[Collected data entries]
----
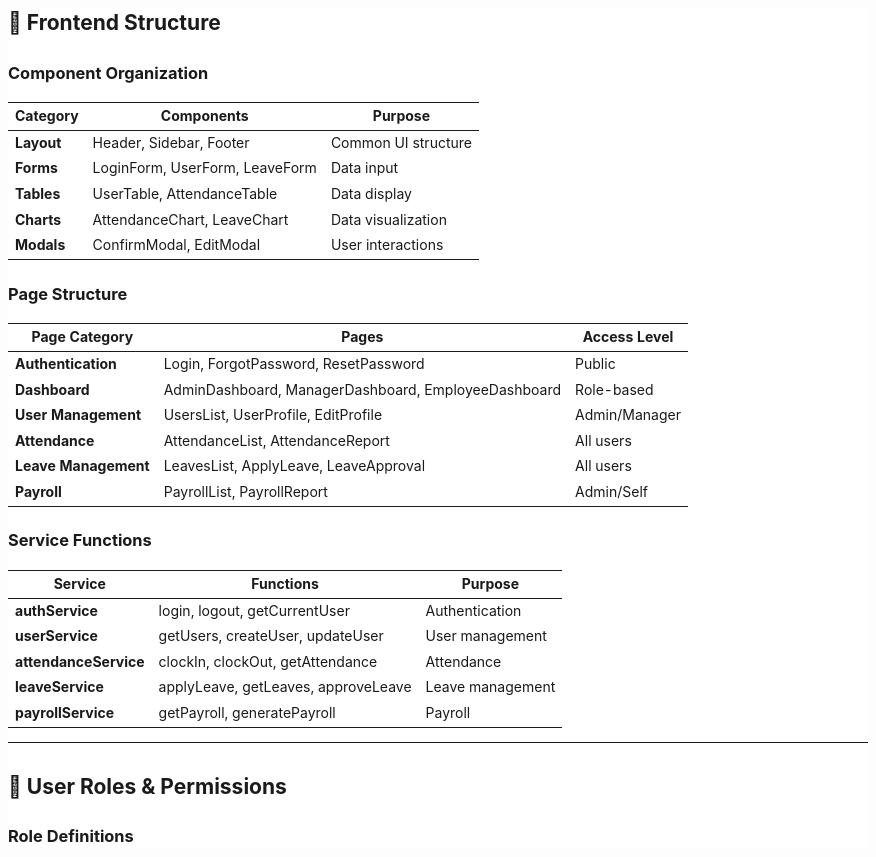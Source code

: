 
## 🎨 Frontend Structure

### Component Organization

| Category         | Components                     | Purpose             |
| ---------------- | ------------------------------ | ------------------- |
| **Layout** | Header, Sidebar, Footer        | Common UI structure |
| **Forms**  | LoginForm, UserForm, LeaveForm | Data input          |
| **Tables** | UserTable, AttendanceTable     | Data display        |
| **Charts** | AttendanceChart, LeaveChart    | Data visualization  |
| **Modals** | ConfirmModal, EditModal        | User interactions   |

### Page Structure

| Page Category              | Pages                                               | Access Level  |
| -------------------------- | --------------------------------------------------- | ------------- |
| **Authentication**   | Login, ForgotPassword, ResetPassword                | Public        |
| **Dashboard**        | AdminDashboard, ManagerDashboard, EmployeeDashboard | Role-based    |
| **User Management**  | UsersList, UserProfile, EditProfile                 | Admin/Manager |
| **Attendance**       | AttendanceList, AttendanceReport                    | All users     |
| **Leave Management** | LeavesList, ApplyLeave, LeaveApproval               | All users     |
| **Payroll**          | PayrollList, PayrollReport                          | Admin/Self    |

### Service Functions

| Service                     | Functions                           | Purpose          |
| --------------------------- | ----------------------------------- | ---------------- |
| **authService**       | login, logout, getCurrentUser       | Authentication   |
| **userService**       | getUsers, createUser, updateUser    | User management  |
| **attendanceService** | clockIn, clockOut, getAttendance    | Attendance       |
| **leaveService**      | applyLeave, getLeaves, approveLeave | Leave management |
| **payrollService**    | getPayroll, generatePayroll         | Payroll          |

---

## 👥 User Roles & Permissions

### Role Definitions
----
**YOUR ASSIGNMENT:** Go through the entries. Report every line that contains the word "Purpose".

**RESPONSE:**
| Category         | Components                     | Purpose             |
| Service                     | Functions                           | Purpose          |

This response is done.